Так мы и поехали. А дороги, прокатанные у Алаколя, похожи на лабиринт — из тех, что печатаются на последних страницах журналов для любителей головоломок. Но любители бродят по лабиринту и залезают в тупики легким кончиком карандаша, а тут едешь-едешь по следу шин и вдруг оказываешься в тупике… Выезжаешь из него, проклиная того олуха, по следу которого ехал, но сам ты, между прочим, тоже кому-то подсунул свеженькие отпечатки своих шин, кого-то заманил на неверную дорогу…

Если бы не Валера, не проскочить бы нам так быстро эти несколько десятков километров. Мы гнались исправно за пыльным хвостом его грузовика, а у топких мест он поджидал, пока наш «Москвич» выберется из соленой жижи, и газик к этому времени нагонял нас и насмешливо гудел: «Не робей, блоха!»

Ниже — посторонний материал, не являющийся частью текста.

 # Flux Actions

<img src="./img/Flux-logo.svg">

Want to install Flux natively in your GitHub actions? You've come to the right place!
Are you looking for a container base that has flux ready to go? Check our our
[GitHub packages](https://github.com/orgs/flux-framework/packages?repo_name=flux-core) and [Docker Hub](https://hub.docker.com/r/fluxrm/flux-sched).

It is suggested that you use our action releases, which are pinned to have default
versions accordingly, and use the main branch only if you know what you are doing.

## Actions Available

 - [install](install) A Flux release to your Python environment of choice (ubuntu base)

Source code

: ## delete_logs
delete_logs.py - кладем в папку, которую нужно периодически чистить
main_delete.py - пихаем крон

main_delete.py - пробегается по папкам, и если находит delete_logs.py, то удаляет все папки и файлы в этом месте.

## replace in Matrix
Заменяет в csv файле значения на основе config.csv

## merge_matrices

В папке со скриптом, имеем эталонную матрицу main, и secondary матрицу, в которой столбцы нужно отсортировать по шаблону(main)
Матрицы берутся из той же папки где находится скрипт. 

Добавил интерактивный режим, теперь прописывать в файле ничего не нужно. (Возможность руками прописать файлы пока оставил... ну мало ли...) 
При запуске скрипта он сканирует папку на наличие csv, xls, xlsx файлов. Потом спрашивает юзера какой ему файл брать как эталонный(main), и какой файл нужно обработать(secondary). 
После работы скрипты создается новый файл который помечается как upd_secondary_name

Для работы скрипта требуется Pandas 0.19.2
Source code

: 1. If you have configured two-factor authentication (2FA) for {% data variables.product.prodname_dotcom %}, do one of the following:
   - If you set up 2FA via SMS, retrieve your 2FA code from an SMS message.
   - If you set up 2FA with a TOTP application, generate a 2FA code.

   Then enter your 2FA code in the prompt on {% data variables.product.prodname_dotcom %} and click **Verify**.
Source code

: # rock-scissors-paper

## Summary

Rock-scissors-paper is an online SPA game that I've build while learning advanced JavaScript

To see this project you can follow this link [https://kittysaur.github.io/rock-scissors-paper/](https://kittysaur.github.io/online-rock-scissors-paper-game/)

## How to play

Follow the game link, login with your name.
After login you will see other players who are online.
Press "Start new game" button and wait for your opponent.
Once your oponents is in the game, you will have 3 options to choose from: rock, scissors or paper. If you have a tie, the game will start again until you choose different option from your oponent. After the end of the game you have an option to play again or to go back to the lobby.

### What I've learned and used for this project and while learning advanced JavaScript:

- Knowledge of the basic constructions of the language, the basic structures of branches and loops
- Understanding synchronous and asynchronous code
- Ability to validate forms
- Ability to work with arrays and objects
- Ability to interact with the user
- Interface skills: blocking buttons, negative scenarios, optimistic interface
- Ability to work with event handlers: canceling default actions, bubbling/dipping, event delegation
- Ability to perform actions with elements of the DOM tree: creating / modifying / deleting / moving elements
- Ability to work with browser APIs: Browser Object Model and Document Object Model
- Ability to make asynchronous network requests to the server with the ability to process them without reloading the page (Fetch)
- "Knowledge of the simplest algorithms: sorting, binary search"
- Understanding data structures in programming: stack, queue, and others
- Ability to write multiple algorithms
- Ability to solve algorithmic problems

Камыши кончились, открылась степь, как всегда поражая своей открытостью, широтой, простором… Осенний воздух был чист и прозрачен, поэтому еще издалека мы увидели пересекающую наш путь ровную насыпь железной дороги, и домик у переезда, и открытый полосатый шлагбаум. Все это было видно так далеко, что мы еще довольно долго добирались до переезда, огибая болотца, заросшие голубой осокой, и заросли каких-то кустарников, но за все это время ни один поезд не простучал по насыпи. А когда мы миновали шлагбаум и въехали на насыпь, то увидели, что рельсы будто кто покрасил в ярчайшую оранжевую краску, и между рельсами, между новенькими шпалами пробивается молодая травка.